What are the health effects of only having one ovary?

Dear Alice,

I'm a 19-year-old female. I had my right ovary removed (oophorectomy) three years ago due to a very large ovarian cyst. I was assured by my gynecologist that I'm still capable of bearing children but wasn't informed thoroughly of all of the pros and cons in regards to this type of operation (e.g., can the estrogen loss have any negative physical affects?). If you could shed some light on this matter, it would be greatly appreciated. Thanks.

— Desperate

Dear Desperate, 

Fertility is an individual journey and is experienced differently by everyone. Often fertility can be influenced by factors including age, weight, ovulation cycle, lifestyle, and sperm count of partner, among others. Because of this, it may be tricky to provide a concrete answer on your concern regarding bearing children following this procedure. However, the following information will hopefully shed light on the subject and provide some clarity. 

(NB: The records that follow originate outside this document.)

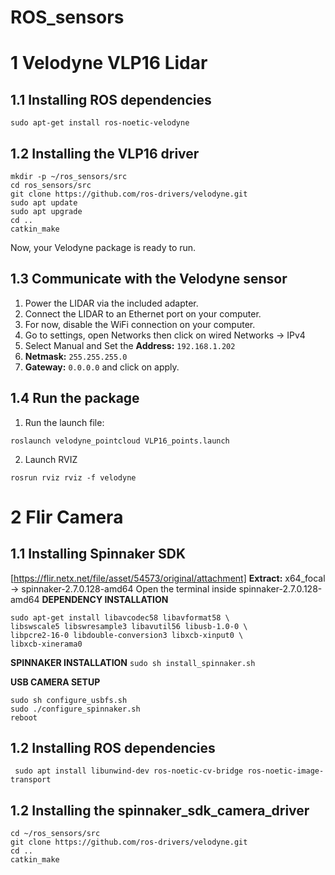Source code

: # ROS_sensors
# 1 Velodyne VLP16 Lidar
## 1.1 Installing ROS dependencies

```sudo apt-get install ros-noetic-velodyne```

## 1.2 Installing the VLP16 driver
```
mkdir -p ~/ros_sensors/src
cd ros_sensors/src
git clone https://github.com/ros-drivers/velodyne.git
sudo apt update
sudo apt upgrade
cd ..
catkin_make
```
Now, your Velodyne package is ready to run.

## 1.3 Communicate with the Velodyne sensor
1. Power the LIDAR via the included adapter.
2. Connect the LIDAR to an Ethernet port on your computer.
3. For now, disable the WiFi connection on your computer.
4. Go to settings, open Networks then click on wired Networks -> IPv4
5. Select Manual and  Set the **Address:** ```192.168.1.202```
6. **Netmask:** ```255.255.255.0```
7. **Gateway:** ```0.0.0.0``` and click on apply.

## 1.4 Run the package
1. Run the launch file:
```
roslaunch velodyne_pointcloud VLP16_points.launch
```
2. Launch RVIZ
```
rosrun rviz rviz -f velodyne
```

# 2 Flir Camera

## 1.1 Installing Spinnaker SDK 
[https://flir.netx.net/file/asset/54573/original/attachment]
**Extract:** x64_focal -> spinnaker-2.7.0.128-amd64 
Open the terminal inside spinnaker-2.7.0.128-amd64
**DEPENDENCY INSTALLATION**
```
sudo apt-get install libavcodec58 libavformat58 \
libswscale5 libswresample3 libavutil56 libusb-1.0-0 \
libpcre2-16-0 libdouble-conversion3 libxcb-xinput0 \
libxcb-xinerama0
```
**SPINNAKER INSTALLATION**
```sudo sh install_spinnaker.sh```

**USB CAMERA SETUP**
```
sudo sh configure_usbfs.sh
sudo ./configure_spinnaker.sh
reboot
```

## 1.2 Installing ROS dependencies
``` sudo apt install libunwind-dev ros-noetic-cv-bridge ros-noetic-image-transport```

## 1.2 Installing the spinnaker_sdk_camera_driver
```
cd ~/ros_sensors/src
git clone https://github.com/ros-drivers/velodyne.git
cd ..
catkin_make
```
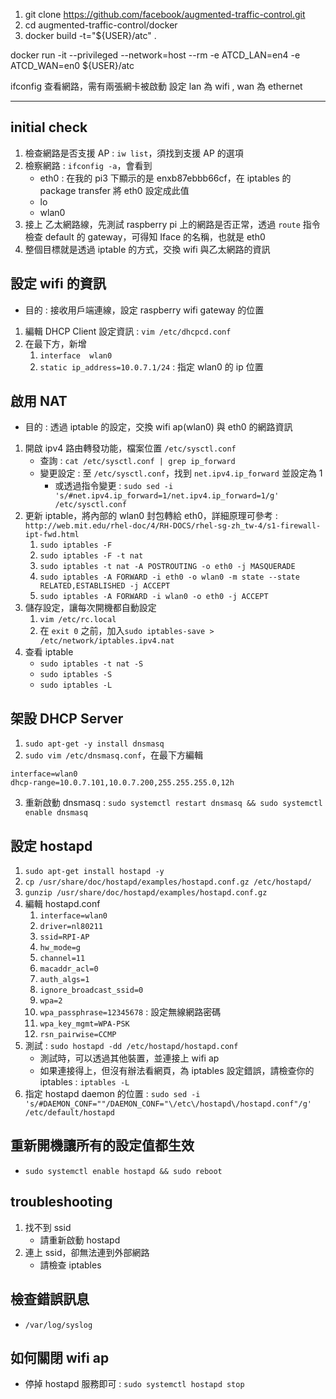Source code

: 1. git clone https://github.com/facebook/augmented-traffic-control.git
2. cd augmented-traffic-control/docker
3. docker build -t="${USER}/atc" .


docker run -it --privileged --network=host --rm -e ATCD_LAN=en4 -e ATCD_WAN=en0 ${USER}/atc

ifconfig 查看網路，需有兩張網卡被啟動
設定 lan 為 wifi , wan 為 ethernet


---
## initial check
1. 檢查網路是否支援 AP : `iw list`，須找到支援 AP 的選項
2. 檢察網路 : `ifconfig -a`，會看到
	- eth0 : 在我的 pi3 下顯示的是 enxb87ebbb66cf，在 iptables 的 package transfer 將 eth0 設定成此值
	- lo
	- wlan0
3. 接上 乙太網路線，先測試 raspberry pi 上的網路是否正常，透過 `route` 指令檢查 default 的 gateway，可得知 Iface 的名稱，也就是 eth0
4. 整個目標就是透過 iptable 的方式，交換 wifi 與乙太網路的資訊

## 設定 wifi 的資訊
- 目的 : 接收用戶端連線，設定 raspberry wifi gateway 的位置

1. 編輯 DHCP Client 設定資訊 : `vim /etc/dhcpcd.conf`
2. 在最下方，新增
	1. `interface  wlan0`
	2. `static ip_address=10.0.7.1/24` : 指定 wlan0 的 ip 位置
		

## 啟用 NAT
- 目的 : 透過 iptable 的設定，交換 wifi ap(wlan0) 與 eth0 的網路資訊

1. 開啟 ipv4 路由轉發功能，檔案位置 `/etc/sysctl.conf`
	- 查詢 : `cat /etc/sysctl.conf | grep ip_forward`
	- 變更設定 : 至 `/etc/sysctl.conf`，找到 `net.ipv4.ip_forward` 並設定為 1
		- 或透過指令變更 : `sudo sed -i 's/#net.ipv4.ip_forward=1/net.ipv4.ip_forward=1/g' /etc/sysctl.conf`
2. 更新 iptable，將內部的 wlan0 封包轉給 eth0，詳細原理可參考 : `http://web.mit.edu/rhel-doc/4/RH-DOCS/rhel-sg-zh_tw-4/s1-firewall-ipt-fwd.html`
	1. `sudo iptables -F`
	2. `sudo iptables -F -t nat`
	3. `sudo iptables -t nat -A POSTROUTING -o eth0 -j MASQUERADE`
	4. `sudo iptables -A FORWARD -i eth0 -o wlan0 -m state --state RELATED,ESTABLISHED -j ACCEPT`
	5. `sudo iptables -A FORWARD -i wlan0 -o eth0 -j ACCEPT`
3. 儲存設定，讓每次開機都自動設定
	1. `vim /etc/rc.local`
	2. 在 `exit 0` 之前，加入`sudo iptables-save > /etc/network/iptables.ipv4.nat`
4. 查看 iptable
	- `sudo iptables -t nat -S`
	- `sudo iptables -S`
	- `sudo iptables -L`

## 架設 DHCP Server
1. `sudo apt-get -y install dnsmasq`
2. `sudo vim /etc/dnsmasq.conf`，在最下方編輯
```
interface=wlan0
dhcp-range=10.0.7.101,10.0.7.200,255.255.255.0,12h
```
3. 重新啟動 dnsmasq : `sudo systemctl restart dnsmasq && sudo systemctl enable dnsmasq`

## 設定 hostapd

1. `sudo apt-get install hostapd -y`
2. `cp /usr/share/doc/hostapd/examples/hostapd.conf.gz /etc/hostapd/`
3. `gunzip /usr/share/doc/hostapd/examples/hostapd.conf.gz`
4. 編輯 hostapd.conf
	1. `interface=wlan0`
	2. `driver=nl80211`
	3. `ssid=RPI-AP`
	4. `hw_mode=g`
	5. `channel=11`
	6. `macaddr_acl=0`
	7. `auth_algs=1`
	8. `ignore_broadcast_ssid=0`
	9. `wpa=2`
	10. `wpa_passphrase=12345678` : 設定無線網路密碼
	11. `wpa_key_mgmt=WPA-PSK`
	13. `rsn_pairwise=CCMP`
5. 測試 : `sudo hostapd -dd /etc/hostapd/hostapd.conf`
	- 測試時，可以透過其他裝置，並連接上 wifi ap
	- 如果連接得上，但沒有辦法看網頁，為 iptables 設定錯誤，請檢查你的 iptables : `iptables -L`
6. 指定 hostapd daemon 的位置 : `sudo sed -i 's/#DAEMON_CONF=""/DAEMON_CONF="\/etc\/hostapd\/hostapd.conf"/g' /etc/default/hostapd`

## 重新開機讓所有的設定值都生效
- `sudo systemctl enable hostapd && sudo reboot`

## troubleshooting

1. 找不到 ssid
	- 請重新啟動 hostapd
2. 連上 ssid，卻無法連到外部網路
	- 請檢查 iptables

## 檢查錯誤訊息
- `/var/log/syslog`

## 如何關閉 wifi ap
- 停掉 hostapd 服務即可 : `sudo systemctl hostapd stop`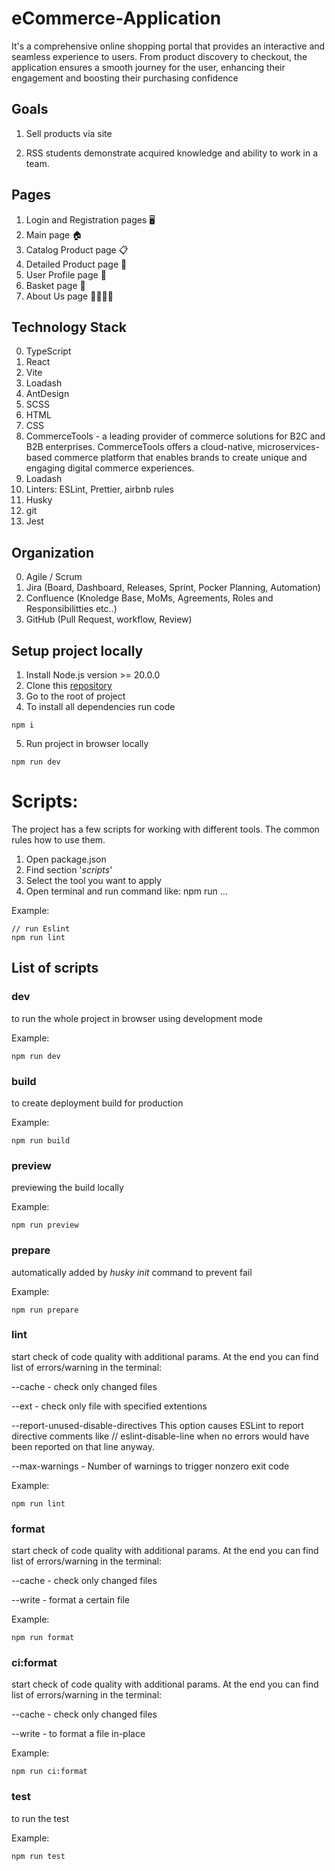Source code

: # eCommerce-Application

It's a comprehensive online shopping portal that provides an interactive and seamless experience to users. From product discovery to checkout, the application ensures a smooth journey for the user, enhancing their engagement and boosting their purchasing confidence

## Goals

1. Sell products via site

2. RSS students demonstrate acquired knowledge and ability to work in a team.

##  Pages

1. Login and Registration pages 🖥️
2. Main page 🏠
3. Catalog Product page 📋
4. Detailed Product page 🔎
5. User Profile page 👤
6. Basket page 🛒
7. About Us page 🙋‍♂️🙋‍♀️

## Technology Stack

0. TypeScript
0. React
0. Vite
0. Loadash
0. AntDesign
0. SCSS
0. HTML
0. CSS
1. CommerceTools - a leading provider of commerce solutions for B2C and B2B enterprises. CommerceTools offers a cloud-native, microservices-based commerce platform that enables brands to create unique and engaging digital commerce experiences.
2. Loadash
0. Linters: ESLint, Prettier, airbnb rules
0. Husky
0. git
0. Jest

## Organization

0. Agile / Scrum
0. Jira (Board, Dashboard, Releases, Sprint, Pocker Planning, Automation)
0. Confluence (Knoledge Base, MoMs, Agreements, Roles and Responsibilitties etc..)
0. GitHub (Pull Request, workflow, Review)


## Setup project locally

1. Install Node.js version >= 20.0.0
0. Clone this [repository](https://github.com/comtvset/eCommerce-Application)
0. Go to the root of project
0. To install all dependencies run code
```
npm i
```
5. Run project in browser locally
```
npm run dev
```

# Scripts:
The project has a few scripts for working with different tools. The common rules how to use them.
1. Open package.json
2. Find section '_scripts_'
3. Select the tool you want to apply
4. Open terminal and run command like: npm run ...

Example:
```
// run Eslint
npm run lint
```

## List of scripts
### dev

to run the whole project in browser using development mode

Example:
```
npm run dev
```

### build

to create deployment build for production

Example:
```
npm run build
```

### preview

previewing the build locally

Example:
```
npm run preview
```

### prepare

automatically added by *husky init* command to prevent fail

Example:
```
npm run prepare
```


### lint

start check of code quality with additional params. At the end you can find list of errors/warning in the terminal:

--cache - check only changed files

--ext - check only file with specified extentions

--report-unused-disable-directives
This option causes ESLint to report directive comments like // eslint-disable-line when no errors would have been reported on that line anyway.

--max-warnings - Number of warnings to trigger nonzero exit code


Example:
```
npm run lint
```

### format

start check of code quality with additional params. At the end you can find list of errors/warning in the terminal:

--cache - check only changed files

--write - format a certain file

Example:
```
npm run format
```

### ci:format

start check of code quality with additional params. At the end you can find list of errors/warning in the terminal:

--cache - check only changed files

--write - to format a file in-place

Example:
```
npm run ci:format
```

### test

to run the test

Example:
```
npm run test
```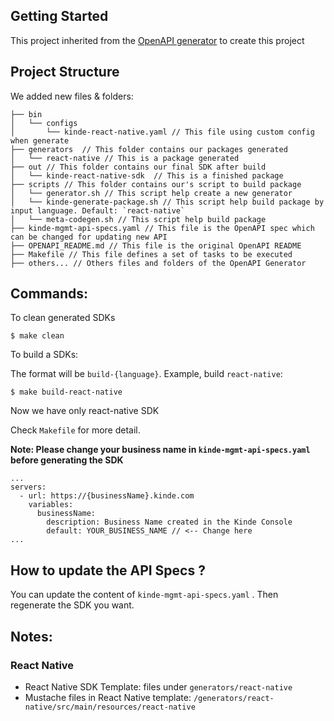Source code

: <!-- GETTING STARTED -->
## Getting Started

This project inherited from the [OpenAPI generator](https://github.com/OpenAPITools/openapi-generator) to create this project

## Project Structure

We added new files & folders:

```
├── bin
│   └── configs
│       └── kinde-react-native.yaml // This file using custom config when generate
├── generators  // This folder contains our packages generated
│   └── react-native // This is a package generated
├── out // This folder contains our final SDK after build
│   └── kinde-react-native-sdk  // This is a finished package
├── scripts // This folder contains our's script to build package
│   └── generator.sh // This script help create a new generator
│   └── kinde-generate-package.sh // This script help build package by input language. Default: `react-native`
│   └── meta-codegen.sh // This script help build package
├── kinde-mgmt-api-specs.yaml // This file is the OpenAPI spec which can be changed for updating new API
├── OPENAPI_README.md // This file is the original OpenAPI README
├── Makefile // This file defines a set of tasks to be executed
├── others... // Others files and folders of the OpenAPI Generator
```

## Commands:

To clean generated SDKs
```
$ make clean
```

To build a SDKs:

The format will be `build-{language}`. Example, build `react-native`:
```
$ make build-react-native
```
Now we have only react-native SDK

Check `Makefile` for more detail.

**Note: Please change your business name in `kinde-mgmt-api-specs.yaml` before generating the SDK**
```
...
servers:
  - url: https://{businessName}.kinde.com
    variables:
      businessName:
        description: Business Name created in the Kinde Console
        default: YOUR_BUSINESS_NAME // <-- Change here
...
```

## How to update the API Specs ?
You can update the content of `kinde-mgmt-api-specs.yaml` . Then regenerate the SDK you want.
## Notes:
 ### React Native
 - React Native SDK Template: files under `generators/react-native`
 - Mustache files in React Native template: `/generators/react-native/src/main/resources/react-native`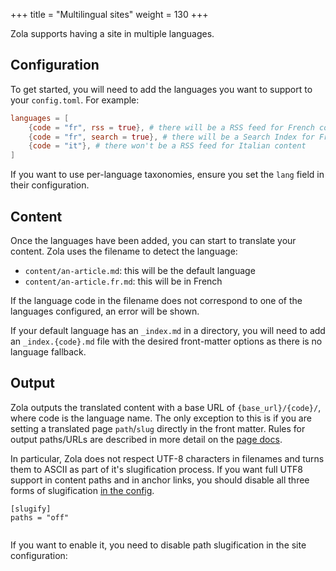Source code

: +++
title = "Multilingual sites"
weight = 130
+++

Zola supports having a site in multiple languages.

## Configuration
To get started, you will need to add the languages you want to support
to your `config.toml`. For example:

```toml
languages = [
    {code = "fr", rss = true}, # there will be a RSS feed for French content
    {code = "fr", search = true}, # there will be a Search Index for French content
    {code = "it"}, # there won't be a RSS feed for Italian content
]
```

If you want to use per-language taxonomies, ensure you set the `lang` field in their
configuration.

## Content
Once the languages have been added, you can start to translate your content. Zola
uses the filename to detect the language:

- `content/an-article.md`: this will be the default language
- `content/an-article.fr.md`: this will be in French

If the language code in the filename does not correspond to one of the languages configured,
an error will be shown.

If your default language has an `_index.md` in a directory, you will need to add an `_index.{code}.md`
file with the desired front-matter options as there is no language fallback.

## Output
Zola outputs the translated content with a base URL of `{base_url}/{code}/`, where code is the language name. The only exception to this is if you are setting a translated page `path`/`slug` directly in the front matter. Rules for output paths/URLs are described in more detail on the [page docs](@/documentation/content/page.md#output-paths).

In particular, Zola does not respect UTF-8 characters in filenames and turns them to ASCII as part of it's slugification process. If you want full UTF8 support in content paths and in anchor links, you should disable all three forms of slugification [in the config](@/documentations/getting-started/configuration.md#slugification-strategies).

```
[slugify]
paths = "off"


```

If you want to enable it, you need to disable path slugification in the site configuration:

```

```
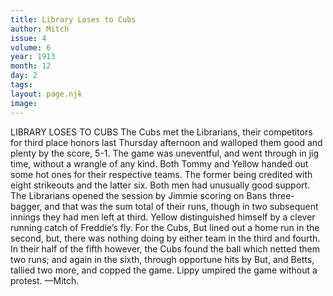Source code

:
 ```yaml
---
title: Library Loses to Cubs
author: Mitch
issue: 4
volume: 6
year: 1913
month: 12
day: 2
tags:
layout: page.njk
image:
---
```

LIBRARY LOSES TO CUBS    The Cubs met the Librarians, their competitors for third place honors last Thursday afternoon and walloped them good and plenty by the score, 5-1. The game was uneventful, and went through in jig time, without a wrangle of any kind. Both Tommy and Yellow handed out some hot ones for their respective teams. The former being credited with eight strikeouts and the latter six. Both men had unusually good support. The Librarians opened the session by Jimmie scoring on Bans three-bagger, and that was the sum total of their runs, though in two subsequent innings they had men left at third. Yellow distinguished himself by a clever running catch of Freddie’s fly. For the Cubs, But lined out a home run in the second, but, there was nothing doing by either team in the third and fourth. In their half of the fifth however, the Cubs found the ball which netted them two runs; and again in the sixth, through opportune hits by But, and Betts, tallied two more, and copped the game. Lippy umpired the game without a protest. —Mitch. 


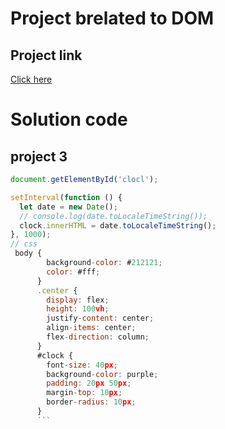 # Project brelated to DOM
## Project link
[Click here](https://stackblitz.com/edit/dom-project-chaiaurcode-sep91e?file=3-DigitalClock%2Fchaiaurcode.js,3-DigitalClock%2Findex.html)


# Solution code 

## project 3

``` javascript
document.getElementById('clocl');

setInterval(function () {
  let date = new Date();
  // console.log(date.toLocaleTimeString());
  clock.innerHTML = date.toLocaleTimeString();
}, 1000);
// css
 body {
        background-color: #212121;
        color: #fff;
      }
      .center {
        display: flex;
        height: 100vh;
        justify-content: center;
        align-items: center;
        flex-direction: column;
      }
      #clock {
        font-size: 40px;
        background-color: purple;
        padding: 20px 50px;
        margin-top: 10px;
        border-radius: 10px;
      }
      ```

An oophorectomy, like the one you had, is a procedure that removes one or both ovaries. Oophorectomies are performed for a number of reasons, including the presence of ovarian cysts, benign tumors, ectopic pregnancies, endometriosis, ovarian cancer, and pelvic inflammatory disease (PID). While this procedure is generally safe and should alleviate symptoms caused by these conditions, there are risks and potential complications. Some of the risks associated with this procedure include the following: 

  • Fertility issues: If only one ovary is removed, there may be a lower chance of fertility, however, it’s still possible to get pregnant. If both ovaries are removed, and donor eggs are used, people may consider treatments like in vitro fertilization (IVF), which is a procedure that fertilizes the egg with sperm outside of the body. However, some studies suggest that IVF is less likely to be successful post-oophorectomy. 
  • Hormonal changes: Some studies have shown that having a bilateral oophorectomy, or the removal of both ovaries, may reduce the production of estrogen and progesterone. This may cause a person to experience early menopause. Symptoms may include hot flashes, mood swings, decreased sex drive, increased risk of osteoporosis, and vaginal dryness. Hormone replacement therapy may be offered to increase hormone levels. 
  • Cardiovascular disease: Those who have their ovaries removed before the age of 45 may be more prone to cardiovascular disease due to hormonal changes. 

As with any surgery, it can be important to remember that complications are possible. Potential complications include infections that can occur up to several weeks after surgery. These can lead to additional complications like sepsis. During surgery, nearby organs such as the bladder and bowels could also be damaged. 

Despite the risks and complications associated with oophorectomy, a healthy pregnancy is still possible if you are ovulating. Ovulation is a phase in the menstrual cycle when a mature egg is released from the ovary—typically once per month—and travels to the fallopian tube in preparation for fertilization. If one ovary is removed, the other ovary takes over the entire fertility function to produce eggs and hormones. Since pregnancy chances are higher during ovulation, understanding your cycle and any changes you may have experienced since the oophorectomy may help increase your chances of becoming pregnant. If you do choose to plan for pregnancy, you may consider speaking with a health care provider or fertility specialist. They may be able to perform tests—like an ultrasound—to ensure that your remaining ovary is functioning properly and assess if there are any further risk factors. They may also be able to provide more insight into where you are in your menstrual cycle so you can more accurately predict when you will be ovulating. 

If you choose to make an appointment with a health care provider, consider preparing a list of questions or concerns you have. Would you like to learn more about the oophorectomy procedure, itself? Would you like to know more about what health risks you should look out for in the future or what you can do to monitor these changes? Maybe you’d like to know what resources or treatments are available for you to manage any symptoms you may experience? Having an idea of what you would like out of this meeting can ensure that you’re able to address all of your concerns and questions. 

Hope this information was helpful in shedding some light on the matter!